BEGIN RECORD SET

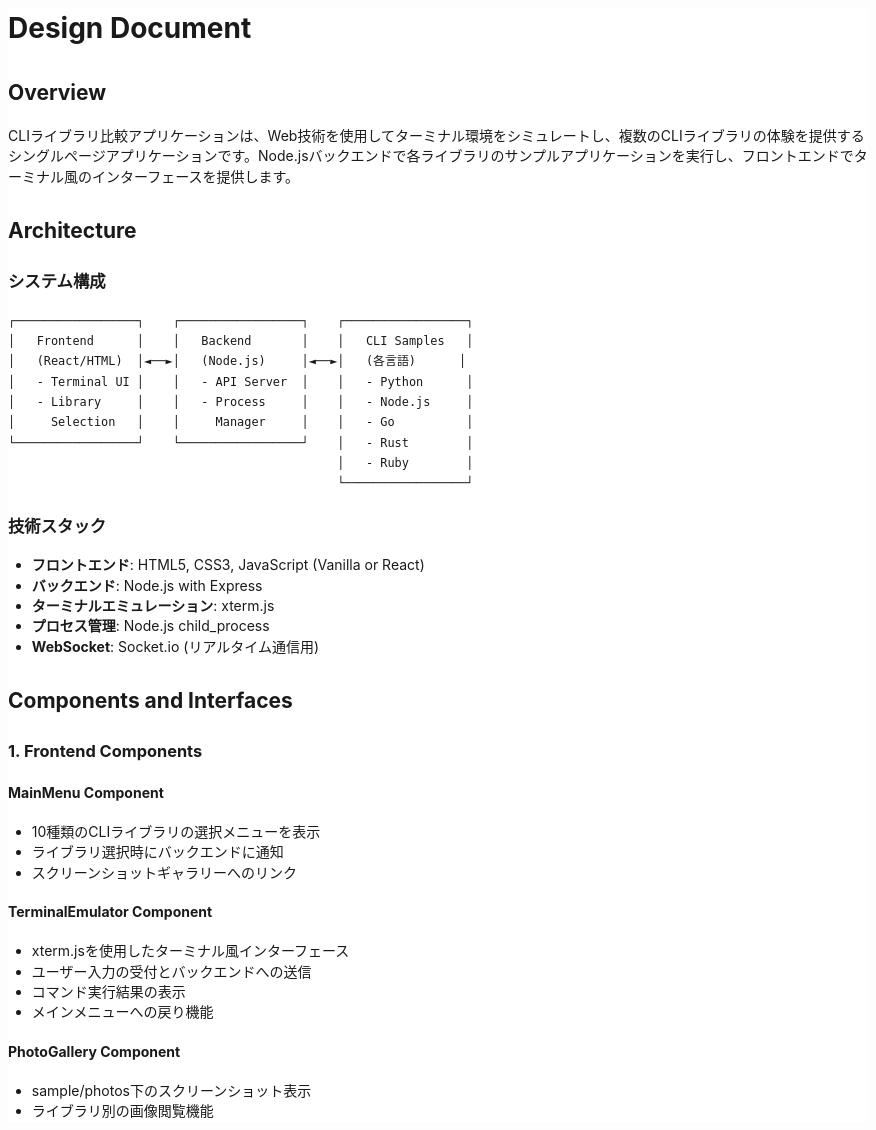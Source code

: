 # Design Document

## Overview

CLIライブラリ比較アプリケーションは、Web技術を使用してターミナル環境をシミュレートし、複数のCLIライブラリの体験を提供するシングルページアプリケーションです。Node.jsバックエンドで各ライブラリのサンプルアプリケーションを実行し、フロントエンドでターミナル風のインターフェースを提供します。

## Architecture

### システム構成

```
┌─────────────────┐    ┌─────────────────┐    ┌─────────────────┐
│   Frontend      │    │   Backend       │    │   CLI Samples   │
│   (React/HTML)  │◄──►│   (Node.js)     │◄──►│   (各言語)      │
│   - Terminal UI │    │   - API Server  │    │   - Python      │
│   - Library     │    │   - Process     │    │   - Node.js     │
│     Selection   │    │     Manager     │    │   - Go          │
└─────────────────┘    └─────────────────┘    │   - Rust        │
                                              │   - Ruby        │
                                              └─────────────────┘
```

### 技術スタック

- **フロントエンド**: HTML5, CSS3, JavaScript (Vanilla or React)
- **バックエンド**: Node.js with Express
- **ターミナルエミュレーション**: xterm.js
- **プロセス管理**: Node.js child_process
- **WebSocket**: Socket.io (リアルタイム通信用)

## Components and Interfaces

### 1. Frontend Components

#### MainMenu Component
- 10種類のCLIライブラリの選択メニューを表示
- ライブラリ選択時にバックエンドに通知
- スクリーンショットギャラリーへのリンク

#### TerminalEmulator Component
- xterm.jsを使用したターミナル風インターフェース
- ユーザー入力の受付とバックエンドへの送信
- コマンド実行結果の表示
- メインメニューへの戻り機能

#### PhotoGallery Component
- sample/photos下のスクリーンショット表示
- ライブラリ別の画像閲覧機能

END RECORD SET

**EXERCISE**: Send back exactly the lines from the line with "- **ターミナルエミュレーション**: xterm.js" through the end of the records.

**RESPONSE TO THE TASK**:
- **ターミナルエミュレーション**: xterm.js
- **プロセス管理**: Node.js child_process
- **WebSocket**: Socket.io (リアルタイム通信用)

## Components and Interfaces

### 1. Frontend Components

#### MainMenu Component
- 10種類のCLIライブラリの選択メニューを表示
- ライブラリ選択時にバックエンドに通知
- スクリーンショットギャラリーへのリンク

#### TerminalEmulator Component
- xterm.jsを使用したターミナル風インターフェース
- ユーザー入力の受付とバックエンドへの送信
- コマンド実行結果の表示
- メインメニューへの戻り機能

#### PhotoGallery Component
- sample/photos下のスクリーンショット表示
- ライブラリ別の画像閲覧機能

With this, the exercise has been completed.